• [Problem]:
Below are the records. List every line holding the word "páuperes".

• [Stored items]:
★ ★ ★ ★ ★ ★ ★

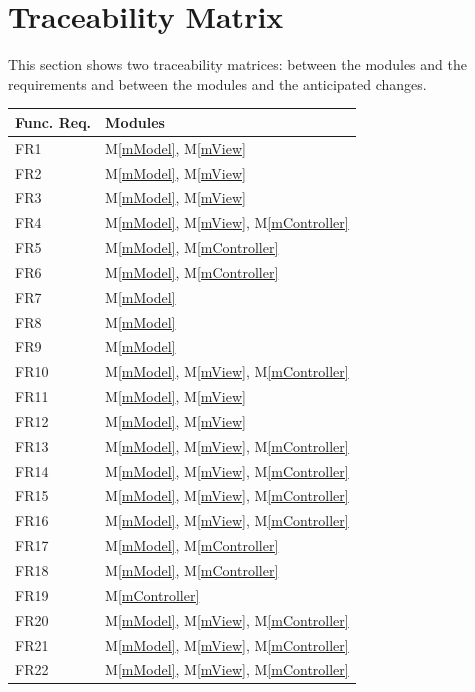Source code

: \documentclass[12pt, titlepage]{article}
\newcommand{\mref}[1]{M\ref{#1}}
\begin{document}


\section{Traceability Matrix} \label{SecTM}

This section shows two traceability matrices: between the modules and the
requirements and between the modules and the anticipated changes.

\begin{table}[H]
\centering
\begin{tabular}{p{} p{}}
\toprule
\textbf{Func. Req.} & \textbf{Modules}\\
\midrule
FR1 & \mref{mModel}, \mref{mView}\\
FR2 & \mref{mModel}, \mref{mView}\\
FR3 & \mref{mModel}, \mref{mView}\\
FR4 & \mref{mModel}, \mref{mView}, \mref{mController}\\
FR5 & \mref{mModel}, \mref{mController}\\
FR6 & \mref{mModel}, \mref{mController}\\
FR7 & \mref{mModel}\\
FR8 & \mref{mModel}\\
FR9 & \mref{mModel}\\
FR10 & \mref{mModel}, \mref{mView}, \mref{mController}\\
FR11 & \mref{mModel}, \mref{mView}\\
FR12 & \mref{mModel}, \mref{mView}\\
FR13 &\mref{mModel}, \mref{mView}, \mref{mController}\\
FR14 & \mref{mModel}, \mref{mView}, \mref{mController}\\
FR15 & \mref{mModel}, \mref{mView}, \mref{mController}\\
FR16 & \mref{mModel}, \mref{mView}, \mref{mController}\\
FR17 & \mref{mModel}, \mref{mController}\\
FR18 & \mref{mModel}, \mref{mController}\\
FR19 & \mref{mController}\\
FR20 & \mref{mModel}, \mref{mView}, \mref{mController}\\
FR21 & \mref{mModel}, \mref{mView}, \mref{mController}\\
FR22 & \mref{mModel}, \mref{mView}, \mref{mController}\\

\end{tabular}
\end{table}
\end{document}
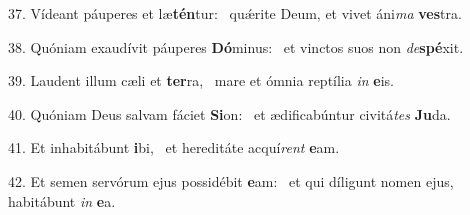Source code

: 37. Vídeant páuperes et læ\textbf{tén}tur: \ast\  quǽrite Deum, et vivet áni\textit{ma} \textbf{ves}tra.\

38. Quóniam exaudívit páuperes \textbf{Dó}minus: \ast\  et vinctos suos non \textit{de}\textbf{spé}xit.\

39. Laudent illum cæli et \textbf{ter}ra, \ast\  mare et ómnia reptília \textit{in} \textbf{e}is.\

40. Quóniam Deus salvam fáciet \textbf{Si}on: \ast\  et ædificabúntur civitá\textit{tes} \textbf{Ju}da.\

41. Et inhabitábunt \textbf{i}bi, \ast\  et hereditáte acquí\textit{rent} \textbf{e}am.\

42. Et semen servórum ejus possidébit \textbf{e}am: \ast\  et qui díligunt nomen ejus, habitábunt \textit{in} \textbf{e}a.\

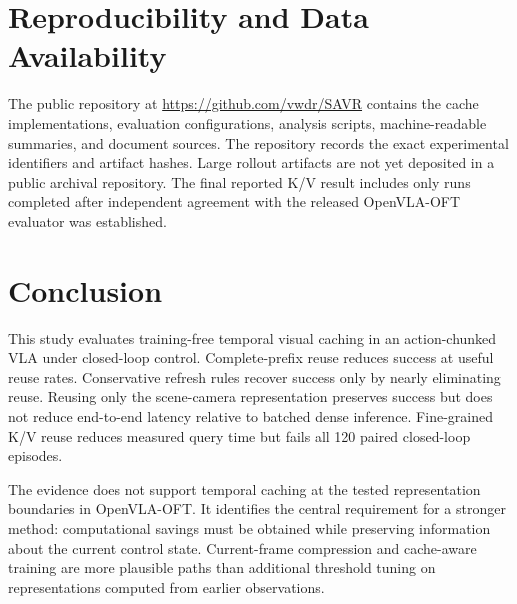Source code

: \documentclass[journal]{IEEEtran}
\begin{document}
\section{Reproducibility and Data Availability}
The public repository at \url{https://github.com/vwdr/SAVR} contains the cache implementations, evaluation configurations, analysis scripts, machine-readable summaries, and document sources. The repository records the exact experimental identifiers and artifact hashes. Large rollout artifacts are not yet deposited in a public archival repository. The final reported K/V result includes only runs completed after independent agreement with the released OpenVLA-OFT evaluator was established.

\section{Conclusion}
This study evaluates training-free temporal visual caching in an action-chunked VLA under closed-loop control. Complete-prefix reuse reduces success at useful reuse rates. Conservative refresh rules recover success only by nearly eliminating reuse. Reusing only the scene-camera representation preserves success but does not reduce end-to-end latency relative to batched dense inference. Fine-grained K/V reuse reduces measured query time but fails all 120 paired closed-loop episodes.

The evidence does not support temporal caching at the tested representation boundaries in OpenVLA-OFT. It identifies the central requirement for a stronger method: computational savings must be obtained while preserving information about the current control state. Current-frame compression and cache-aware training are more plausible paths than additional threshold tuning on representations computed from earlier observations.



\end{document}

★ ★ ★ ★ ★ ★ ★

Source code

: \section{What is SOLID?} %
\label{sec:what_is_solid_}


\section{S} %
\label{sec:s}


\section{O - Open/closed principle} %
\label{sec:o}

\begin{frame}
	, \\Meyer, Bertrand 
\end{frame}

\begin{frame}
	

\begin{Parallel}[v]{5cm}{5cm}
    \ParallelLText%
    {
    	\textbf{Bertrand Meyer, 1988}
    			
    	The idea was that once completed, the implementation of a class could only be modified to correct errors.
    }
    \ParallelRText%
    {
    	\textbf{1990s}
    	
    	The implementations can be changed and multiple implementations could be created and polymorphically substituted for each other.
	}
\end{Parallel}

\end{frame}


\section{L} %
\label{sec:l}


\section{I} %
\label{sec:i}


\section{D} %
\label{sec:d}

★ ★ ★ ★ ★ ★ ★

• [Reply to the task]:
: 37. Vídeant páuperes et læ\textbf{tén}tur: \ast\  quǽrite Deum, et vivet áni\textit{ma} \textbf{ves}tra.\
38. Quóniam exaudívit páuperes \textbf{Dó}minus: \ast\  et vinctos suos non \textit{de}\textbf{spé}xit.\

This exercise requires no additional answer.